Exact wording is required: transcribe all the entries and leave the images out.

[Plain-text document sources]
== Segment start ==

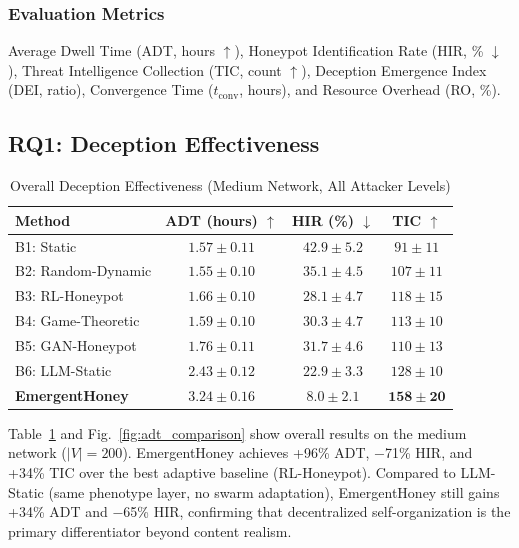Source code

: \documentclass[review,3p,twocolumn]{elsarticle}
\begin{document}
\subsubsection{Evaluation Metrics}

Average Dwell Time (ADT, hours $\uparrow$), Honeypot Identification Rate (HIR, \% $\downarrow$), Threat Intelligence Collection (TIC, count $\uparrow$), Deception Emergence Index (DEI, ratio), Convergence Time ($t_{\mathrm{conv}}$, hours), and Resource Overhead (RO, \%).


\subsection{RQ1: Deception Effectiveness}

\begin{table}[t]
\centering
\caption{Overall Deception Effectiveness (Medium Network, All Attacker Levels)}
\label{tab:rq1}
\small
\begin{tabular}{@{}lccc@{}}
\toprule
\textbf{Method} & \textbf{ADT (hours) $\uparrow$} & \textbf{HIR (\%) $\downarrow$} & \textbf{TIC $\uparrow$} \\
\midrule
B1: Static          & $1.57 \pm 0.11$ & $42.9 \pm 5.2$ & $91 \pm 11$ \\
B2: Random-Dynamic  & $1.55 \pm 0.10$ & $35.1 \pm 4.5$ & $107 \pm 11$ \\
B3: RL-Honeypot     & $1.66 \pm 0.10$ & $28.1 \pm 4.7$ & $118 \pm 15$ \\
B4: Game-Theoretic  & $1.59 \pm 0.10$ & $30.3 \pm 4.7$ & $113 \pm 10$ \\
B5: GAN-Honeypot    & $1.76 \pm 0.11$ & $31.7 \pm 4.6$ & $110 \pm 13$ \\
B6: LLM-Static      & $2.43 \pm 0.12$ & $22.9 \pm 3.3$ & $128 \pm 10$ \\
\textbf{EmergentHoney} & $\mathbf{3.24 \pm 0.16}$ & $\mathbf{8.0 \pm 2.1}$ & $\mathbf{158 \pm 20}$ \\
\bottomrule
\end{tabular}
\end{table}

Table~\ref{tab:rq1} and Fig.~\ref{fig:adt_comparison} show overall results on the medium network ($|V|{=}200$). EmergentHoney achieves +96\% ADT, $-$71\% HIR, and +34\% TIC over the best adaptive baseline (RL-Honeypot). Compared to LLM-Static (same phenotype layer, no swarm adaptation), EmergentHoney still gains +34\% ADT and $-$65\% HIR, confirming that decentralized self-organization is the primary differentiator beyond content realism.
\end{document}
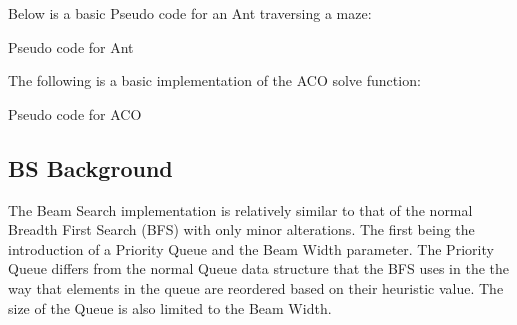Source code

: \documentclass[conference]{IEEEtran}
\begin{document}
        Below is a basic Pseudo code for an Ant traversing a maze:
        
        \begin{algorithm}[H]
            \caption{Pseudo code for Ant}
            \SetAlgoLined
        \end{algorithm}
        The following is a basic implementation of the ACO solve function:
        \begin{algorithm}[h]
            \caption{Pseudo code for ACO}
            \SetAlgoLined
        \end{algorithm}
    \subsection{BS Background}
        The Beam Search implementation is relatively similar to that of the normal Breadth First Search (BFS) with only minor alterations. The first being the introduction of a Priority Queue and the Beam Width parameter. The Priority Queue differs from the normal Queue data structure that the BFS uses in the the way that elements in the queue are reordered based on their heuristic value. The size of the Queue is also limited to the Beam Width.  
        
\end{document}
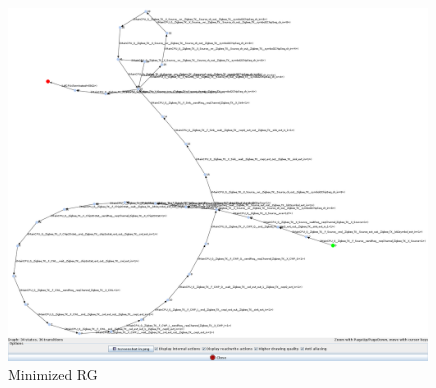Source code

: \documentclass{llncs}
\begin{document}
\begin{itemize}
\begin{figure}[!htbp]
	\centering
	\includegraphics[width=0.99\textwidth]{figures/RGMinimized.png}
	\caption{Minimized RG}
	\label{fig:RGMinimized}
\end{figure}

\end{itemize}

%
%
\end{document}
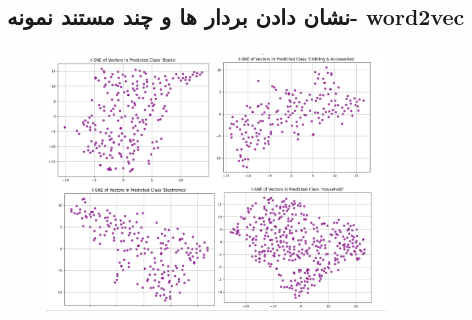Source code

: \documentclass[a4paper,12pt]{article}
\begin{document}
\subsection{نشان دادن بردار ها و چند مستند نمونه- word2vec}
\begin{figure}[H]
    \centering
    \includegraphics[width=0.8\textwidth]{vectorsWord2vec.png}
    \label{fig:yourlabel}
\end{figure}
\end{document}
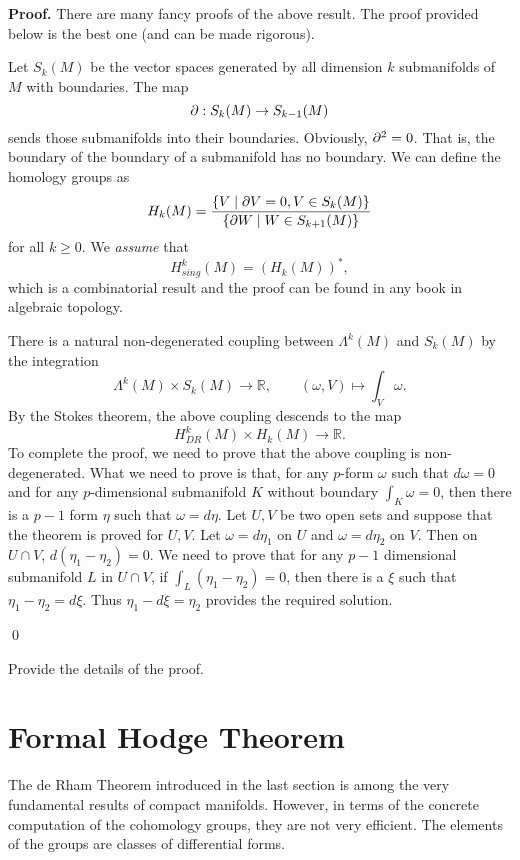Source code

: {\bf Proof.} There are many fancy proofs of the above result. The proof provided below is the best one (and can be made rigorous).


Let $S_k(M)$ be the vector spaces generated by all dimension $k$ submanifolds of $M$ with boundaries. The map
\[
\partial: S_k(M)\to S_{k-1}(M)
\]
sends those submanifolds into their boundaries. Obviously, $\partial^2=0$. That is, the boundary of the boundary of a submanifold has no boundary.
We can define the homology groups as
\[
H_k(M)=\frac{\{V\mid \partial V=0,  V\in S_k(M)\}}{\{\partial W\mid W\in S_{k+1}(M)\}}
\]
for all $k\geq 0$. 
We {\it assume} that 
\[
H_{sing}^k(M)=(H_k(M))^*,
\]
which is a combinatorial result and the proof can be found in any book in algebraic topology.

There is a natural non-degenerated coupling between $\Lambda^k(M)$ and $S_k(M)$ by the integration
\[
\Lambda^k(M)\times S_k(M)\to \mathbb R,\qquad (\omega,V)\mapsto \int_V\omega.
\]
By the Stokes theorem, the above coupling descends to the map
\[
H^k_{DR}(M)\times H_k(M)\to\mathbb R.
\]
To complete the proof, we need to prove that the above coupling is non-degenerated. What we need to prove is that, for any $p$-form $\omega$ such that $d\omega=0$ and for any $p$-dimensional submanifold $K$ without boundary $\int_K\omega=0$, then there is a $p-1$ form $\eta$ such that $\omega=d\eta$. Let $U,V$ be two open sets and suppose that the theorem is proved for $U,V$. Let $\omega=d\eta_1$ on $U$ and $\omega=d\eta_2$ on $V$. Then on $U\cap V$, $d(\eta_1-\eta_2)=0$.
We need to prove that for any $p-1$ dimensional 
submanifold $L$ in $U\cap V$, if $\int _L(\eta_1-\eta_2)=0$, then there is a $\xi$ such that $\eta_1-\eta_2=d\xi$. Thus $\eta_1-d\xi=\eta_2$ provides the required solution.



\qed


\begin{ex} Provide the details of the proof.
\end{ex}

\section{Formal Hodge Theorem}

The de Rham  Theorem  introduced  in the last section is among the very fundamental results of
compact manifolds. However, in terms of the
concrete computation of the cohomology groups, they are not
very efficient.
The elements of the groups are classes of differential forms.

== Segment end ==

• Problem solution:
Source code

: \documentclass[review,3p,twocolumn]{elsarticle}
\begin{document}
\subsubsection{Evaluation Metrics}

Average Dwell Time (ADT, hours $\uparrow$), Honeypot Identification Rate (HIR, \% $\downarrow$), Threat Intelligence Collection (TIC, count $\uparrow$), Deception Emergence Index (DEI, ratio), Convergence Time ($t_{\mathrm{conv}}$, hours), and Resource Overhead (RO, \%).


\subsection{RQ1: Deception Effectiveness}

\begin{table}[t]
\centering
\caption{Overall Deception Effectiveness (Medium Network, All Attacker Levels)}
\label{tab:rq1}
\small
\begin{tabular}{@{}lccc@{}}
\toprule
\textbf{Method} & \textbf{ADT (hours) $\uparrow$} & \textbf{HIR (\%) $\downarrow$} & \textbf{TIC $\uparrow$} \\
\midrule
B1: Static          & $1.57 \pm 0.11$ & $42.9 \pm 5.2$ & $91 \pm 11$ \\
B2: Random-Dynamic  & $1.55 \pm 0.10$ & $35.1 \pm 4.5$ & $107 \pm 11$ \\
B3: RL-Honeypot     & $1.66 \pm 0.10$ & $28.1 \pm 4.7$ & $118 \pm 15$ \\
B4: Game-Theoretic  & $1.59 \pm 0.10$ & $30.3 \pm 4.7$ & $113 \pm 10$ \\
B5: GAN-Honeypot    & $1.76 \pm 0.11$ & $31.7 \pm 4.6$ & $110 \pm 13$ \\
B6: LLM-Static      & $2.43 \pm 0.12$ & $22.9 \pm 3.3$ & $128 \pm 10$ \\
\textbf{EmergentHoney} & $\mathbf{3.24 \pm 0.16}$ & $\mathbf{8.0 \pm 2.1}$ & $\mathbf{158 \pm 20}$ \\
\bottomrule
\end{tabular}
\end{table}

Table~\ref{tab:rq1} and Fig.~\ref{fig:adt_comparison} show overall results on the medium network ($|V|{=}200$). EmergentHoney achieves +96\% ADT, $-$71\% HIR, and +34\% TIC over the best adaptive baseline (RL-Honeypot). Compared to LLM-Static (same phenotype layer, no swarm adaptation), EmergentHoney still gains +34\% ADT and $-$65\% HIR, confirming that decentralized self-organization is the primary differentiator beyond content realism.
\end{document}
Source code

: \documentclass[conference]{IEEEtran}
\begin{document}
        Below is a basic Pseudo code for an Ant traversing a maze:
        
        \begin{algorithm}[H]
            \caption{Pseudo code for Ant}
            \SetAlgoLined
        \end{algorithm}
        The following is a basic implementation of the ACO solve function:
        \begin{algorithm}[h]
            \caption{Pseudo code for ACO}
            \SetAlgoLined
        \end{algorithm}
    \subsection{BS Background}
        The Beam Search implementation is relatively similar to that of the normal Breadth First Search (BFS) with only minor alterations. The first being the introduction of a Priority Queue and the Beam Width parameter. The Priority Queue differs from the normal Queue data structure that the BFS uses in the the way that elements in the queue are reordered based on their heuristic value. The size of the Queue is also limited to the Beam Width.  
        
\end{document}
Source code

: \documentclass{llncs}
\begin{document}
\begin{itemize}
\begin{figure}[!htbp]
	\centering
	\includegraphics[width=0.99\textwidth]{figures/RGMinimized.png}
	\caption{Minimized RG}
	\label{fig:RGMinimized}
\end{figure}

\end{itemize}

%
%
\end{document}
Source code

: \documentclass[a4paper,12pt]{article}
\begin{document}
\subsection{نشان دادن بردار ها و چند مستند نمونه- word2vec}
\begin{figure}[H]
    \centering
    \includegraphics[width=0.8\textwidth]{vectorsWord2vec.png}
    \label{fig:yourlabel}
\end{figure}
\end{document}
Source code

: {\bf Proof.} There are many fancy proofs of the above result. The proof provided below is the best one (and can be made rigorous).


Let $S_k(M)$ be the vector spaces generated by all dimension $k$ submanifolds of $M$ with boundaries. The map
\[
\partial: S_k(M)\to S_{k-1}(M)
\]
sends those submanifolds into their boundaries. Obviously, $\partial^2=0$. That is, the boundary of the boundary of a submanifold has no boundary.
We can define the homology groups as
\[
H_k(M)=\frac{\{V\mid \partial V=0,  V\in S_k(M)\}}{\{\partial W\mid W\in S_{k+1}(M)\}}
\]
for all $k\geq 0$. 
We {\it assume} that 
\[
H_{sing}^k(M)=(H_k(M))^*,
\]
which is a combinatorial result and the proof can be found in any book in algebraic topology.

There is a natural non-degenerated coupling between $\Lambda^k(M)$ and $S_k(M)$ by the integration
\[
\Lambda^k(M)\times S_k(M)\to \mathbb R,\qquad (\omega,V)\mapsto \int_V\omega.
\]
By the Stokes theorem, the above coupling descends to the map
\[
H^k_{DR}(M)\times H_k(M)\to\mathbb R.
\]
To complete the proof, we need to prove that the above coupling is non-degenerated. What we need to prove is that, for any $p$-form $\omega$ such that $d\omega=0$ and for any $p$-dimensional submanifold $K$ without boundary $\int_K\omega=0$, then there is a $p-1$ form $\eta$ such that $\omega=d\eta$. Let $U,V$ be two open sets and suppose that the theorem is proved for $U,V$. Let $\omega=d\eta_1$ on $U$ and $\omega=d\eta_2$ on $V$. Then on $U\cap V$, $d(\eta_1-\eta_2)=0$.
We need to prove that for any $p-1$ dimensional 
submanifold $L$ in $U\cap V$, if $\int _L(\eta_1-\eta_2)=0$, then there is a $\xi$ such that $\eta_1-\eta_2=d\xi$. Thus $\eta_1-d\xi=\eta_2$ provides the required solution.



\qed


\begin{ex} Provide the details of the proof.
\end{ex}

\section{Formal Hodge Theorem}

The de Rham  Theorem  introduced  in the last section is among the very fundamental results of
compact manifolds. However, in terms of the
concrete computation of the cohomology groups, they are not
very efficient.
The elements of the groups are classes of differential forms.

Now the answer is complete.